# Dataset excerpts

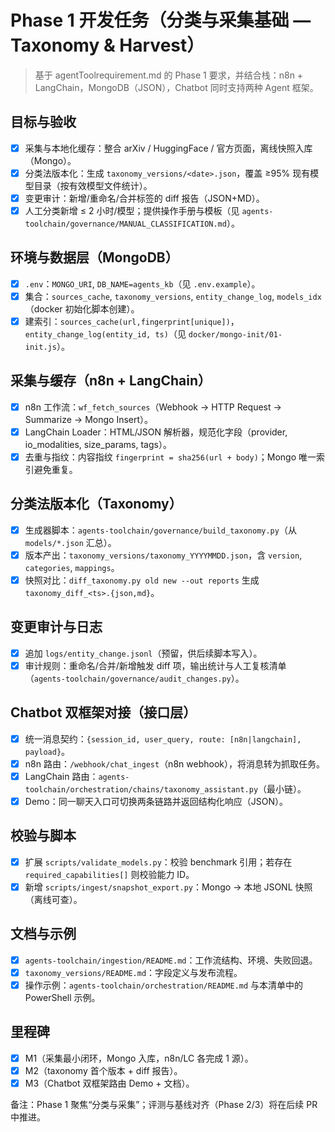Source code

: # Phase 1 开发任务（分类与采集基础 — Taxonomy & Harvest）
> 基于 agentToolrequirement.md 的 Phase 1 要求，并结合栈：n8n + LangChain，MongoDB（JSON），Chatbot 同时支持两种 Agent 框架。

## 目标与验收
- [x] 采集与本地化缓存：整合 arXiv / HuggingFace / 官方页面，离线快照入库（Mongo）。
- [x] 分类法版本化：生成 `taxonomy_versions/<date>.json`，覆盖 ≥95% 现有模型目录（按有效模型文件统计）。
- [x] 变更审计：新增/重命名/合并标签的 diff 报告（JSON+MD）。
- [x] 人工分类新增 ≤ 2 小时/模型；提供操作手册与模板（见 `agents-toolchain/governance/MANUAL_CLASSIFICATION.md`）。

## 环境与数据层（MongoDB）
- [x] `.env`：`MONGO_URI`, `DB_NAME=agents_kb`（见 `.env.example`）。
- [x] 集合：`sources_cache`, `taxonomy_versions`, `entity_change_log`, `models_idx`（docker 初始化脚本创建）。
- [x] 建索引：`sources_cache(url,fingerprint[unique])`，`entity_change_log(entity_id, ts)`（见 `docker/mongo-init/01-init.js`）。

## 采集与缓存（n8n + LangChain）
- [x] n8n 工作流：`wf_fetch_sources`（Webhook → HTTP Request → Summarize → Mongo Insert）。
- [x] LangChain Loader：HTML/JSON 解析器，规范化字段（provider, io_modalities, size_params, tags）。
- [x] 去重与指纹：内容指纹 `fingerprint = sha256(url + body)`；Mongo 唯一索引避免重复。

## 分类法版本化（Taxonomy）
- [x] 生成器脚本：`agents-toolchain/governance/build_taxonomy.py`（从 `models/*.json` 汇总）。
- [x] 版本产出：`taxonomy_versions/taxonomy_YYYYMMDD.json`，含 `version`, `categories`, `mappings`。
- [x] 快照对比：`diff_taxonomy.py old new --out reports` 生成 `taxonomy_diff_<ts>.{json,md}`。

## 变更审计与日志
- [x] 追加 `logs/entity_change.jsonl`（预留，供后续脚本写入）。
- [x] 审计规则：重命名/合并/新增触发 diff 项，输出统计与人工复核清单（`agents-toolchain/governance/audit_changes.py`）。

## Chatbot 双框架对接（接口层）
- [x] 统一消息契约：`{session_id, user_query, route: [n8n|langchain], payload}`。
- [x] n8n 路由：`/webhook/chat_ingest`（n8n webhook），将消息转为抓取任务。
- [x] LangChain 路由：`agents-toolchain/orchestration/chains/taxonomy_assistant.py`（最小链）。
- [x] Demo：同一聊天入口可切换两条链路并返回结构化响应（JSON）。

## 校验与脚本
- [x] 扩展 `scripts/validate_models.py`：校验 benchmark 引用；若存在 `required_capabilities[]` 则校验能力 ID。
- [x] 新增 `scripts/ingest/snapshot_export.py`：Mongo → 本地 JSONL 快照（离线可查）。

## 文档与示例
- [x] `agents-toolchain/ingestion/README.md`：工作流结构、环境、失败回退。
- [x] `taxonomy_versions/README.md`：字段定义与发布流程。
- [x] 操作示例：`agents-toolchain/orchestration/README.md` 与本清单中的 PowerShell 示例。

## 里程碑
- [x] M1（采集最小闭环，Mongo 入库，n8n/LC 各完成 1 源）。
- [x] M2（taxonomy 首个版本 + diff 报告）。
- [x] M3（Chatbot 双框架路由 Demo + 文档）。

备注：Phase 1 聚焦“分类与采集”；评测与基线对齐（Phase 2/3）将在后续 PR 中推进。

# Aim of the exercise
What you give back should be exactly the lines from the top of the data above down to and including the line with "## 采集与缓存（n8n + LangChain）", minus any pictures.

# Written response
Source code

: # Phase 1 开发任务（分类与采集基础 — Taxonomy & Harvest）
> 基于 agentToolrequirement.md 的 Phase 1 要求，并结合栈：n8n + LangChain，MongoDB（JSON），Chatbot 同时支持两种 Agent 框架。

## 目标与验收
- [x] 采集与本地化缓存：整合 arXiv / HuggingFace / 官方页面，离线快照入库（Mongo）。
- [x] 分类法版本化：生成 `taxonomy_versions/<date>.json`，覆盖 ≥95% 现有模型目录（按有效模型文件统计）。
- [x] 变更审计：新增/重命名/合并标签的 diff 报告（JSON+MD）。
- [x] 人工分类新增 ≤ 2 小时/模型；提供操作手册与模板（见 `agents-toolchain/governance/MANUAL_CLASSIFICATION.md`）。

## 环境与数据层（MongoDB）
- [x] `.env`：`MONGO_URI`, `DB_NAME=agents_kb`（见 `.env.example`）。
- [x] 集合：`sources_cache`, `taxonomy_versions`, `entity_change_log`, `models_idx`（docker 初始化脚本创建）。
- [x] 建索引：`sources_cache(url,fingerprint[unique])`，`entity_change_log(entity_id, ts)`（见 `docker/mongo-init/01-init.js`）。

## 采集与缓存（n8n + LangChain）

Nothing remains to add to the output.